Summary

Meal planning and meal prepping can be a game-changer - you'll eat healthier, save time, and you'll save money since you’re less likely to waste food with a solid meal plan. Here are six tips to help you get it done.



1. Schedule Time and Make it Happen

Meal prep takes planning. Schedule it into your week to make it happen. It could look something like this:

  • Before Saturday afternoon - Set aside 30 - 60 minutes to come up with next week's menu and shopping list. Take into account the days you’ll be eating your Thistle meals, getting take-out, or going out to eat. Really, this step can happen anytime before you do the grocery shopping.
  • Saturday evening or Sunday morning - These are good times to go grocery shopping. Avoid Sunday evening if you can, as that’s when most people are scrambling to get ready for the week ahead.
  • Sunday afternoon or evening - Time to meal prep. If you’re planning meals with other people you live with, make sure that they’re helping out and sharing the tasks with you.

The schedule is going to be different for everyone, so figure out what works best for you, but the most important thing is that you make it happen. It takes time and planning, but it’ll save you time during the week since everything will be ready and planned out.

2. Create Your Meal Plan

If you’re like most people, you might have an idea of just a few meals you want for the week. A good place for inspiration is your own kitchen. Look for any ingredients that are already there and that need to be used - like all those cans of fire-roasted tomatoes.

Okay, let’s say you want to make chili for one meal and lasagna for another meal. Even though that’s only two meals, it’s a great place to start. Look at the recipes and see what ingredients you’ll need.

  • For the chili, some of the ingredients you’ll need are cans of fire-roasted tomatoes, spinach, and pinto beans.
  • For the lasagna, you’ll need broccoli and mushrooms.

Now look for other recipes that share some of the same items. Our Enchilada Bake recipe calls for spinach, broccoli, fire-roasted tomatoes, pinto beans, and mushrooms. So now you’ve just added a third meal to your plan. Go online and type in some of the main ingredients and see what comes up.

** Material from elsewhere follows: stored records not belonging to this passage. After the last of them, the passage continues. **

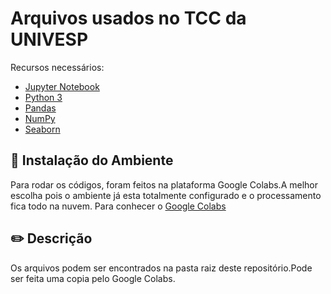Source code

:# Arquivos usados no TCC  da UNIVESP

Recursos necessários:

- [Jupyter Notebook](https://jupyter.org/)
- [Python 3](https://www.python.org/download/releases/3.0/)
- [Pandas](https://pypi.org/project/pandas/)
- [NumPy](https://numpy.org/)
- [Seaborn](https://www.python-graph-gallery.com/seaborn/)

## <a id="instalacao">🔨 Instalação do Ambiente</a>
 Para rodar os códigos, foram feitos na plataforma Google Colabs.A melhor escolha pois o ambiente já esta totalmente configurado e o processamento fica todo na nuvem. Para conhecer o [Google Colabs](https://colab.research.google.com/)
 
 
## <a id="instalacao"> :pencil2: Descrição</a>
Os arquivos podem ser encontrados na pasta raiz deste repositório.Pode ser feita uma copia pelo Google Colabs.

3. Make Your Shopping List

This is essential. Take inventory of your freezer, fridge, and pantry to see what you already have on hand. If you need the same item for several different recipes, make sure you include the total amount you need on your list (for example, write “one pound of mushrooms”, instead of just “mushrooms”).

4. Go Grocery Shopping

Make sure you go in with your list and keep to the list. If you don’t have time or don’t like going to the grocery store, it’s so easy to order online to get everything delivered. Also, remember to bring your reusable bags from home - the Thistle delivery bag is great for grocery runs!

5. Prep Your Meals

There are a couple different approaches you can take:

  • Make one recipe at a time - This will take more time than prepping all the ingredients in batches, but it might be easier to stay organized and wrap your head around this process if you’re just starting out.
  • Prep the ingredients in batches - Wash and chop/prep all of a certain ingredient at one time and put it in a big bowl. Then when you’re assembling individual recipes, you can just pour out what you need for that recipe. Another good thing about this method, is that you could prep ingredients and put them in the fridge so they’ll be ready to go and you can make meals at different times throughout the day.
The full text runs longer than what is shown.